Create Dataform SQL workflows with JavaScript

This document shows you how to use JavaScript to create SQL workflow elements in Dataform. You might want to use JavaScript over Dataform core to create similar elements repeatedly in your workflow.

About developing workflows in Dataform with JavaScript

Dataform core lets you create SQL workflow actions with SQLX and JavaScript. With JavaScript, you can create similar actions repeatedly in your workflow. For example, you can create a view of each table in your workflow with certain user IDs removed.

The following JavaScript code sample lets you create a view of each table where the value of the user_id field does not correspond to one of the values in the blocked_user_ids list:

  const tableNames = ["user_events", "user_settings", "user_logs"];

  tableNames.forEach(tableName => {
    publish(tableName + "_blocked_removed").query(
      ctx => `
        SELECT * FROM ${ctx.ref(tableName)}
        WHERE user_id NOT IN (
          SELECT user_id
          FROM ${ctx.ref("blocked_user_ids")}
        )`
    );
  });

This code sample creates three views named user_events_blocked_removed, user_settings_blocked_removed, and user_logs_blocked_removed that don't contain any of the blocked user IDs.

You can create multiple actions within one JavaScript file with Dataform global methods and arbitrary JavaScript ES5 code, such as loops and constants.

You can define the following actions with JavaScript in Dataform:

Before you begin

  1. In the Google Cloud console, go to the Dataform page.

    Go to Dataform

  2. Select or create a repository.

  3. Select or create a development workspace.

Required roles

To get the permissions that you need to develop a SQL workflow with JavaScript, ask your administrator to grant you the Dataform Editor (roles/dataform.editor) IAM role on workspaces. For more information about granting roles, see Manage access.

You might also be able to get the required permissions through custom roles or other predefined roles.
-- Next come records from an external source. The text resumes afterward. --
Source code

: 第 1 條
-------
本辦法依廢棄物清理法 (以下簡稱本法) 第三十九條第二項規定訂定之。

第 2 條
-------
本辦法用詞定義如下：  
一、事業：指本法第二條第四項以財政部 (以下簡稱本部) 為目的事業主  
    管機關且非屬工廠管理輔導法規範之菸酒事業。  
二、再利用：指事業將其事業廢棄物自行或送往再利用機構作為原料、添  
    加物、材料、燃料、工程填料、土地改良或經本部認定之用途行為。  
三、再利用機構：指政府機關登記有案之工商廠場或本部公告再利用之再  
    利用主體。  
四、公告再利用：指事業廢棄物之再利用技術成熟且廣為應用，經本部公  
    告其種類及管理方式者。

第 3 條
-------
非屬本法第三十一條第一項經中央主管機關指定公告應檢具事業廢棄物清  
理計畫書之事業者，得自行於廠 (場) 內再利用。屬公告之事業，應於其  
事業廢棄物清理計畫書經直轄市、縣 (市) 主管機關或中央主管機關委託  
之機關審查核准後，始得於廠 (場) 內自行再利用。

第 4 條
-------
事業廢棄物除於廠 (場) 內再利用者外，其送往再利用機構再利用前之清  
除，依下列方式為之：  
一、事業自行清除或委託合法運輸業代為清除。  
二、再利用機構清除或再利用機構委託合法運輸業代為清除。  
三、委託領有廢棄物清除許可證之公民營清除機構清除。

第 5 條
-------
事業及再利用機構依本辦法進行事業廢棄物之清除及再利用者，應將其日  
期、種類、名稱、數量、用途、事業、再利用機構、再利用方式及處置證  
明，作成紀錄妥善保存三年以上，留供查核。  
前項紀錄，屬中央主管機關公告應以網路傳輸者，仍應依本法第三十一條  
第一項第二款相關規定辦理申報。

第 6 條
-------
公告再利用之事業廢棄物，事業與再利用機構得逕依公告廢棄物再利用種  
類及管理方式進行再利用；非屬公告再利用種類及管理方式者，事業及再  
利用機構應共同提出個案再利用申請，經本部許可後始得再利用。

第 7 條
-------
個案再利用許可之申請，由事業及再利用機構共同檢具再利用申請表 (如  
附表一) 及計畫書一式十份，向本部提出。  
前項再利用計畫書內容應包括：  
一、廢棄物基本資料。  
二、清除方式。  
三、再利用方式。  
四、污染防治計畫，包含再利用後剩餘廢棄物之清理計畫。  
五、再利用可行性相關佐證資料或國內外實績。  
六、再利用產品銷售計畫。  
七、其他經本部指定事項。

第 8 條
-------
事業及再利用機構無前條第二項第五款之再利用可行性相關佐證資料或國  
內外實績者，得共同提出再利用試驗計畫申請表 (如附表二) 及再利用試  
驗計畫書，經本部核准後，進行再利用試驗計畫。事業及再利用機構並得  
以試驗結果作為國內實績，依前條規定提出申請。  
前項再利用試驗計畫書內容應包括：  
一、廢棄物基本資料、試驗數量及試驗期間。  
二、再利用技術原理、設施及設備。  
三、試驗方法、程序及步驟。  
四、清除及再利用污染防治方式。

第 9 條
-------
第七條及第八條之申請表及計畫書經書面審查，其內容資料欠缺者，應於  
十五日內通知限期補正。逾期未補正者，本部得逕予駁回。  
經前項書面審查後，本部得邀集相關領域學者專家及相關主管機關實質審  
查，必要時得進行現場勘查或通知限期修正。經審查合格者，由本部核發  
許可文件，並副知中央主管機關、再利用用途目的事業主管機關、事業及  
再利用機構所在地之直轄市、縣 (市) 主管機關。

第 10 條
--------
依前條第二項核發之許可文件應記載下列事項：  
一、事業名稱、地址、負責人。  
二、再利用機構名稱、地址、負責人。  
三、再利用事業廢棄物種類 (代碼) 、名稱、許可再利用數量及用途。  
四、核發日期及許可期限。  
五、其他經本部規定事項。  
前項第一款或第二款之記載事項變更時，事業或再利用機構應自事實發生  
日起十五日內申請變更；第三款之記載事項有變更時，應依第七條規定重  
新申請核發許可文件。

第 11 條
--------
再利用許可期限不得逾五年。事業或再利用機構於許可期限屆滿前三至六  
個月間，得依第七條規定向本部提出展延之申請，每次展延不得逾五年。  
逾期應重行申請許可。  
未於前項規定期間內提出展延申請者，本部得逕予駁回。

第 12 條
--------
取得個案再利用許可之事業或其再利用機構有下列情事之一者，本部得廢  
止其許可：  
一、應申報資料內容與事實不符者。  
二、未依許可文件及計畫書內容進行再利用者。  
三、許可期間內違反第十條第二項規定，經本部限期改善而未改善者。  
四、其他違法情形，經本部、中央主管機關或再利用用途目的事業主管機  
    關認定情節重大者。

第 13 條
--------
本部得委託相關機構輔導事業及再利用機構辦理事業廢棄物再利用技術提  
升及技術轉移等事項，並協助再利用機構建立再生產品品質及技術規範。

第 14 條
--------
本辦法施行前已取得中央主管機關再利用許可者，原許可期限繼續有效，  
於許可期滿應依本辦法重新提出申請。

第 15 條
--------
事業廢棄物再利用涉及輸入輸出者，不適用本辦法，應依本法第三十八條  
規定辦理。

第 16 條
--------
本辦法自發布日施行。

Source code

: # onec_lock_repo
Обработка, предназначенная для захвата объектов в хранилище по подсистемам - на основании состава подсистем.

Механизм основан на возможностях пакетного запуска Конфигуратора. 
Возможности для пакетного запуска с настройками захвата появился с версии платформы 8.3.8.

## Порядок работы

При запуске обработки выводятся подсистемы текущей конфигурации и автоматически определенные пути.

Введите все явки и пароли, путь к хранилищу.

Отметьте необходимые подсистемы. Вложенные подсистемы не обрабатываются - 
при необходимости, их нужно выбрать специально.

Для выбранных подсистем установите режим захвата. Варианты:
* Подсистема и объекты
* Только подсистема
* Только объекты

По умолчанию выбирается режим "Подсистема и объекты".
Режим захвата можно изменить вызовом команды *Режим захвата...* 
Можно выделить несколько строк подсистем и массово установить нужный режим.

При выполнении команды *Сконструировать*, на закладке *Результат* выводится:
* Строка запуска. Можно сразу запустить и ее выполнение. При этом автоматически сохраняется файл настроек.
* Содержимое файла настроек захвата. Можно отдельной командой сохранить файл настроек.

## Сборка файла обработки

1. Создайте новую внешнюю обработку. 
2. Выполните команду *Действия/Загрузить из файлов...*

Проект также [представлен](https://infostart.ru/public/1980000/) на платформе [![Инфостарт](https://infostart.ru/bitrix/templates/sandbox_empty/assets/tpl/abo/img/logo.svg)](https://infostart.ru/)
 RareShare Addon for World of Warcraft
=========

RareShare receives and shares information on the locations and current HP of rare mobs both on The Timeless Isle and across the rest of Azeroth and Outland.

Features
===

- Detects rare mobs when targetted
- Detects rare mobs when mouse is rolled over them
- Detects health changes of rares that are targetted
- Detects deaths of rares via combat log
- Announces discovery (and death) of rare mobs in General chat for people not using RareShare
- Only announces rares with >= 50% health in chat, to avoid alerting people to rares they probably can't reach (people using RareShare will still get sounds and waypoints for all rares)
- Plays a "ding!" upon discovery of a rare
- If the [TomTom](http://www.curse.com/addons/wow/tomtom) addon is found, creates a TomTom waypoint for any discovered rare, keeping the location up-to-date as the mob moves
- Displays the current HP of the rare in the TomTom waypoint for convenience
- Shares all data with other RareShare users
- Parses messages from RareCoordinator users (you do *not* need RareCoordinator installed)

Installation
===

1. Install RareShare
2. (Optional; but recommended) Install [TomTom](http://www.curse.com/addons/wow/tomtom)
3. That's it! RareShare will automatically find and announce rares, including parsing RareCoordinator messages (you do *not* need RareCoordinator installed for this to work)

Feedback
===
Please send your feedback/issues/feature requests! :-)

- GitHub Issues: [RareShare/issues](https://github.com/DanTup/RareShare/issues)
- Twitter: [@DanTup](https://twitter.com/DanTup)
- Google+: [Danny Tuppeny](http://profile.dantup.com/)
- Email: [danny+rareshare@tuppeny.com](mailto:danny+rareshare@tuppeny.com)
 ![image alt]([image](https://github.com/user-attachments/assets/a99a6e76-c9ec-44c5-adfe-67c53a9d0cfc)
Create a JavaScript file in Dataform

Store JavaScript files for definitions and data source declarations in the definitions/ directory. To create a new JavaScript file in the definitions/ directory, follow these steps:

  1. In the Files pane, next to definitions/, click the More menu.

  2. Click Create file.

  3. In the Create new file pane, do the following:

    1. In the Add a file path field, after definitions/, enter the name of the file followed by .js. For example, definitions/definitions.js.

      Filenames can only include numbers, letters, hyphens, and underscores.

    2. Click Create file.

Set Dataform SQL workflow object properties with JavaScript

You can use the following Dataform global methods to create SQL workflow objects with Dataform:

  • declare. Used to declare a data source.
  • publish. Used to define a table.
  • assert. Used to create an assertion.
  • operate. Used to define a custom SQL operation.

Each of the global methods contain properties you can use to configure the created object. For more information on global methods and their properties, see the Dataform core reference.

In the publish() method that creates a table, you can set table properties by passing them as the second method argument.

To pass table properties as the second argument of publish(), follow these steps:

  1. In your development workspace, in the Files pane, expand definitions/.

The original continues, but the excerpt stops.